Maria del Popolo. Il popolo di Maria

Nella sera luminosa dell’ultima domenica di maggio, le pietre antiche della Cattedrale di Rieti si sono riempite di voci, canti, passi. Una processione breve, compressa tra due piazze per via dei cantieri che segnano il centro storico, ma carica del passo lento e tenace della fede. È tornata la festa della Madonna del Popolo, che da secoli accompagna la città e ne custodisce la speranza.

La celebrazione eucaristica, presieduta dal vescovo Vito Piccinonna, ha dato inizio al rito. Poi la sacra immagine della Madonna – quell’affresco che da secoli abita silenziosa una cappella a sinistra dell’altare nel transetto della Cattedrale – è uscita di nuovo all’aperto, accolta da uno sguardo collettivo. Non c’erano le vie del centro, ma bastava la piazza: bastava la gente.

Nell’omelia, il vescovo ha preso le mosse dal Vangelo di Giovanni, là dove Gesù promette lo Spirito ai suoi: “Non sia turbato il vostro cuore”. Un invito disarmante, che don Vito ha fatto risuonare come parola rivolta a noi oggi, in un tempo «davvero molto difficile, per tanti versi». Un tempo – ha ricordato – in cui non possiamo chiudere gli occhi: «Il cristiano vede le opacità della storia», ha detto, evocando con voce ferma le notizie atroci di guerra che giungono anche in queste ore: «Come si fa a celebrare l’Eucaristia a cuor leggero mentre si consumano queste tragedie? Pensiamo forse che le nostre devozioni possano supplire una carenza di umanità sotto gli occhi di tutti?».
Eppure proprio l’Eucaristia, ha insistito, «ci inquieta, ci invita a vedere la storia con lo sguardo del Crocifisso risorto». Un Dio che – come ricordano i profeti – “abita in mezzo al suo popolo”, ma che prima ancora ha dimorato nel grembo di Maria. «Lei è il primo santuario. Lei è la vera basilica. Dio ha dimorato nel grembo di una donna, di una madre».

Da qui l’invito a vivere la festa come qualcosa di più profondo che una semplice consuetudine cittadina. «Abbiamo bisogno della Madre – ha detto il vescovo – perché nessuno come lei ci riporta a Gesù.

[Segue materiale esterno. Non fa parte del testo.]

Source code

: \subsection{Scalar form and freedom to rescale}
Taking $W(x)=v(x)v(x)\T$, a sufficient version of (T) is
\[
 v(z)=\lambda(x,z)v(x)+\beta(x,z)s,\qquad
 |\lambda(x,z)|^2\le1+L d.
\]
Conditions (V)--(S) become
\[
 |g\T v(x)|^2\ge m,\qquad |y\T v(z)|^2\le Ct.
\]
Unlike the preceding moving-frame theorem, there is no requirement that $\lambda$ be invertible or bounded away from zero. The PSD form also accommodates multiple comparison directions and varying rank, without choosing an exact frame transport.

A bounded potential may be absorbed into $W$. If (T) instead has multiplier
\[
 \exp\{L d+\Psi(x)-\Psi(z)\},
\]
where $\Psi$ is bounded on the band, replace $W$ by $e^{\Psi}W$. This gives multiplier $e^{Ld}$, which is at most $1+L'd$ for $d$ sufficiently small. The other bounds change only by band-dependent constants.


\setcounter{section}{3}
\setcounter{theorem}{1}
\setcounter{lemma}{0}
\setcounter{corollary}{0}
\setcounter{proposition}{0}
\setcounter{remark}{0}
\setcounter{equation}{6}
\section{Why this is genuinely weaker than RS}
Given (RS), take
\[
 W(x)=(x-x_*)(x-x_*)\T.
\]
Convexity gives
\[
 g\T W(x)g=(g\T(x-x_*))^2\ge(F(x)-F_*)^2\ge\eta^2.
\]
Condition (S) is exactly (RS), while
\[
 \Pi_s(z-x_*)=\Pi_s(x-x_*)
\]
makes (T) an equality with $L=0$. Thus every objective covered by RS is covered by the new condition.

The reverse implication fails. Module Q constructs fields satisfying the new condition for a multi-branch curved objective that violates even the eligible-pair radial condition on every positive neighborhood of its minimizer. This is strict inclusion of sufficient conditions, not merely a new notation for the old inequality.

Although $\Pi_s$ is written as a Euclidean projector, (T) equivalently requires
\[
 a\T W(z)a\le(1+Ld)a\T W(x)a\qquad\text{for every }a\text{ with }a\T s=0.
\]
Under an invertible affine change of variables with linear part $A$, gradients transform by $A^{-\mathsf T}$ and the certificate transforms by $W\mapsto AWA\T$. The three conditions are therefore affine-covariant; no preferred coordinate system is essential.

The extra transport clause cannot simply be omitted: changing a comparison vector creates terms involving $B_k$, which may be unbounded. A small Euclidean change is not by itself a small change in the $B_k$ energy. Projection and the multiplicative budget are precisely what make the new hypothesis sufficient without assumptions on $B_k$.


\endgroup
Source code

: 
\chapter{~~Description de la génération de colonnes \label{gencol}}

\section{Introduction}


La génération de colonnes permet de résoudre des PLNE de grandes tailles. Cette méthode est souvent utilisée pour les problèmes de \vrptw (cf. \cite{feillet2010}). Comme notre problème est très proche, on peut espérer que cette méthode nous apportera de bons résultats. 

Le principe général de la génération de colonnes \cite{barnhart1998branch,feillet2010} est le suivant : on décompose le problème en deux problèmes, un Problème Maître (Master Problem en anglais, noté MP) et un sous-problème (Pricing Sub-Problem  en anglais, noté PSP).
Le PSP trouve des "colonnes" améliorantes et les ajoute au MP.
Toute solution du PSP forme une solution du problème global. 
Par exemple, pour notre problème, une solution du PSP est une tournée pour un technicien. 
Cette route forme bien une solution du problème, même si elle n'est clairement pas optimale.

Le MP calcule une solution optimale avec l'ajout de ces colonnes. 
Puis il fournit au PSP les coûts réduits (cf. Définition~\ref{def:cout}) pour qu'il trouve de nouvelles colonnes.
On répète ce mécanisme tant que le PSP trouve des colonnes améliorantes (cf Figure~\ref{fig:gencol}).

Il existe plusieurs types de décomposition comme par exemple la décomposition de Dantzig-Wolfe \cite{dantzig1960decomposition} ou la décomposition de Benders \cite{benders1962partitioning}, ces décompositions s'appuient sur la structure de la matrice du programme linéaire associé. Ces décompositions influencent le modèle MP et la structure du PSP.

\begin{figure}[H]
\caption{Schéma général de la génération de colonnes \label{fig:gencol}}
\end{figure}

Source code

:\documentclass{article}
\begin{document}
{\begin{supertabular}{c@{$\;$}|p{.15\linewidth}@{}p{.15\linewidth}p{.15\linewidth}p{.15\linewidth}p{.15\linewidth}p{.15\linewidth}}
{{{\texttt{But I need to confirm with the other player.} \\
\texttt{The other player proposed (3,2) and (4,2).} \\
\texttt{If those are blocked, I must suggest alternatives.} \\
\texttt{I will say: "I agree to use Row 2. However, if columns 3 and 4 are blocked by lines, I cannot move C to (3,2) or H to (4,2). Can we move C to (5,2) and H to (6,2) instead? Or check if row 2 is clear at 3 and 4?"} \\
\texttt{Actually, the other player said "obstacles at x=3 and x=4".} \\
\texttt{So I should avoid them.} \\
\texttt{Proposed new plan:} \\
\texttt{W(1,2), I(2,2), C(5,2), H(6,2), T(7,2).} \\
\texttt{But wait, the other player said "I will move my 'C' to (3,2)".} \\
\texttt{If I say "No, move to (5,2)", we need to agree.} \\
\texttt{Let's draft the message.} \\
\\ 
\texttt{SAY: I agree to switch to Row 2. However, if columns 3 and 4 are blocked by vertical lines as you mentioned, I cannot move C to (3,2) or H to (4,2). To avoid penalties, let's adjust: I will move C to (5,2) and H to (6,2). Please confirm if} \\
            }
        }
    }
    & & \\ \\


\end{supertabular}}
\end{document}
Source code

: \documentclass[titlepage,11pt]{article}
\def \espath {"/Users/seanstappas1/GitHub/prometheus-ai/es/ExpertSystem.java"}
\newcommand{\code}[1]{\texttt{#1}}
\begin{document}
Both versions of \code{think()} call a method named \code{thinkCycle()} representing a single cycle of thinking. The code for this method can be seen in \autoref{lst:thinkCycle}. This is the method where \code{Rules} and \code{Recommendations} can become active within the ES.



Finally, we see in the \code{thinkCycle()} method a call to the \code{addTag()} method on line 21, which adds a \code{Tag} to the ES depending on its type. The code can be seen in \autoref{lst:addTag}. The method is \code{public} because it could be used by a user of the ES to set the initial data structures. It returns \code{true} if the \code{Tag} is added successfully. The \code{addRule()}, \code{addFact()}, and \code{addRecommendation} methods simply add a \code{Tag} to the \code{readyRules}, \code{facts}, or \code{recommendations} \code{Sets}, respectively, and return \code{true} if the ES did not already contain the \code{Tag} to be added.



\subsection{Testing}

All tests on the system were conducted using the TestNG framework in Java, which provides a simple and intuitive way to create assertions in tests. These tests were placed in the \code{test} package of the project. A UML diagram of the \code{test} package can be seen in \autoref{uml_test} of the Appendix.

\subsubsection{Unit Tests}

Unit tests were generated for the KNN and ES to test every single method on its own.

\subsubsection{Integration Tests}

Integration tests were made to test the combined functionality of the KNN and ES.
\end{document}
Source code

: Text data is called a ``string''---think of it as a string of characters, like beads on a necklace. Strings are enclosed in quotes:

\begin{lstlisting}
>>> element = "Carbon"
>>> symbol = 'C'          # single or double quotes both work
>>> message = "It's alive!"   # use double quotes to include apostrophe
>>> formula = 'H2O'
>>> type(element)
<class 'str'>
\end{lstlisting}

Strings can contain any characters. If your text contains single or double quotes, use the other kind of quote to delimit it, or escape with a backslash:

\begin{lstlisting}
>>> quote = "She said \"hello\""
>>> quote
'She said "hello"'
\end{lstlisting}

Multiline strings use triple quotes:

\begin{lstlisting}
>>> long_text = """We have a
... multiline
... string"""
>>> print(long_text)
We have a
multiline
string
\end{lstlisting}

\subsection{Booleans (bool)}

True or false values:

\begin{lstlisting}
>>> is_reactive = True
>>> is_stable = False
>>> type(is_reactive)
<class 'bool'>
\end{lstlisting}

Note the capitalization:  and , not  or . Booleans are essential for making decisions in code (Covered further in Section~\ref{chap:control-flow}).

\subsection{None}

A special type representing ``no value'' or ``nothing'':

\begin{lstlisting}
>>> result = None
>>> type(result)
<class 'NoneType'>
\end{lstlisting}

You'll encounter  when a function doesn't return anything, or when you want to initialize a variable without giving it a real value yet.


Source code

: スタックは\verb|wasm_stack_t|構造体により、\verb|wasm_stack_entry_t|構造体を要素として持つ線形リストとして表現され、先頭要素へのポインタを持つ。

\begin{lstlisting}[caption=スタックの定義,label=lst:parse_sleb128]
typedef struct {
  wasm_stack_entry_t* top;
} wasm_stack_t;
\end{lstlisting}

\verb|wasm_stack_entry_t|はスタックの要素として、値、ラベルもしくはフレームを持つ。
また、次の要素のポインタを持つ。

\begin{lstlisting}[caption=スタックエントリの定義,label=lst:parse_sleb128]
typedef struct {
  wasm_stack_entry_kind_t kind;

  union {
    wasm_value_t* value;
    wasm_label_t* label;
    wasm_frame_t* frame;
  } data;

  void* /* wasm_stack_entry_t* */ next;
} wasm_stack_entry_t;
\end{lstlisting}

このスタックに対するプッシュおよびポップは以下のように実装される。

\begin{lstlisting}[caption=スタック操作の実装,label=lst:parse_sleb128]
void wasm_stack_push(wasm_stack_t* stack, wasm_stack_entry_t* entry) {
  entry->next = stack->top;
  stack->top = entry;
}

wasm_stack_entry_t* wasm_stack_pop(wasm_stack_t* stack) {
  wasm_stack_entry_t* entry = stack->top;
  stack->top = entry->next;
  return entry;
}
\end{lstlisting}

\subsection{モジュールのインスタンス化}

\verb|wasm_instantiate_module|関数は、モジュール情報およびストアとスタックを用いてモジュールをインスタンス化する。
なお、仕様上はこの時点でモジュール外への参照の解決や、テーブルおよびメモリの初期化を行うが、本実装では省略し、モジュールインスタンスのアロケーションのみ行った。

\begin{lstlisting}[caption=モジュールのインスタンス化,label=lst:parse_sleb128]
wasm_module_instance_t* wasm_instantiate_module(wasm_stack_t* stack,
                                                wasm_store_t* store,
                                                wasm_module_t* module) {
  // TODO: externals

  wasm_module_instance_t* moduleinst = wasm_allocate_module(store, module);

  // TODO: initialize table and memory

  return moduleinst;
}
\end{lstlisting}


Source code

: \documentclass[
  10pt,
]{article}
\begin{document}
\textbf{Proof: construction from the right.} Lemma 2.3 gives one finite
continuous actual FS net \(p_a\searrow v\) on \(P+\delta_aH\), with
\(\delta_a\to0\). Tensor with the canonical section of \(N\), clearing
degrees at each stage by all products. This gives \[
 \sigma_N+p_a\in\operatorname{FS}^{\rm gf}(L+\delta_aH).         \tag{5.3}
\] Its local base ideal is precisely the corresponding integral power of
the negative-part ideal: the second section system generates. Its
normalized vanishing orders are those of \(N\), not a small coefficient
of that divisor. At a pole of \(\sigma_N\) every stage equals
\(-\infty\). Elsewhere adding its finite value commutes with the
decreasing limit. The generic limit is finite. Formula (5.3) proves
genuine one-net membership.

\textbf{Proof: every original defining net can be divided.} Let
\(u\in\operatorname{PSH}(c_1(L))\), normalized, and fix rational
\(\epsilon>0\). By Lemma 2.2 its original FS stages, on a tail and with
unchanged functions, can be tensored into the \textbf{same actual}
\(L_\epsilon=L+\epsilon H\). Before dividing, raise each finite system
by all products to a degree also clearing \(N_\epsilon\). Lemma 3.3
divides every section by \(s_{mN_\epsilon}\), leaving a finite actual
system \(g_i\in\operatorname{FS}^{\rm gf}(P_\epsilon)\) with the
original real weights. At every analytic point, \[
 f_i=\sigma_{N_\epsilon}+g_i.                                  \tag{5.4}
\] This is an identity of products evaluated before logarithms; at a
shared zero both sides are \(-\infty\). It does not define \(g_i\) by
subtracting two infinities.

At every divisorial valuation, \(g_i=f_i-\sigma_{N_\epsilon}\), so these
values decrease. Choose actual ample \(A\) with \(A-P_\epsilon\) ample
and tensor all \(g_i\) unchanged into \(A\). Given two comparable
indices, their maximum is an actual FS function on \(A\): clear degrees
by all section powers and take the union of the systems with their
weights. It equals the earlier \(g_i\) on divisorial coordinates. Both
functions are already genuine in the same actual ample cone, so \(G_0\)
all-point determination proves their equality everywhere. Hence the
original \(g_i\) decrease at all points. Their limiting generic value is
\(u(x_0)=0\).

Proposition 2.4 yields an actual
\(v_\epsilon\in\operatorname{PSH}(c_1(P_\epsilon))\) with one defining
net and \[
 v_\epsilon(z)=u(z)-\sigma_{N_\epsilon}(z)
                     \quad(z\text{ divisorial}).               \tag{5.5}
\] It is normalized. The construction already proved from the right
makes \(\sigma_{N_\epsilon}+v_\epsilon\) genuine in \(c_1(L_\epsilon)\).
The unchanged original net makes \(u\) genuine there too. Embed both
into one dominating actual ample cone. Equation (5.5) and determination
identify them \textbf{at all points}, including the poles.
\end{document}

Lei ci indica Lui, via, verità e vita». Anche il breve cammino successivo alla celebrazione – la processione attorno alle piazze e il Rosario in piazza Battisti – è stato presentato come immagine del pellegrinaggio cristiano: «Noi siamo quel popolo incamminato verso la Gerusalemme celeste. Sappiamo di non avere qui le nostre radici. Il cristiano ha le radici in cielo».

Un cielo che non è evasione, ma prospettiva concreta, responsabilità. Perché se il mondo continua a chiamare “pace” guerre sempre più sofisticate, noi non possiamo smettere di domandare la vera pace, quella che – dice Gesù – “non è come la dà il mondo”. Da qui l’appello conclusivo: «Chiediamo al Signore, chiediamo a Maria, di accompagnare il cammino della nostra Chiesa diocesana, della nostra città, delle nostre comunità. Perché possano sentire non solo la benedizione di Dio, ma anche quei compiti a casa che il Signore affida alla nostra coscienza per la costruzione di una società diversa».

In fondo, in quella cappella silenziosa della Cattedrale, Maria continua a vegliare. Non come icona lontana, ma come madre concreta, che cammina con il popolo. E che, in una sera di maggio, ha ancora una volta attraversato la piazza per ricordarci che Dio – davvero – vuole abitare tra noi.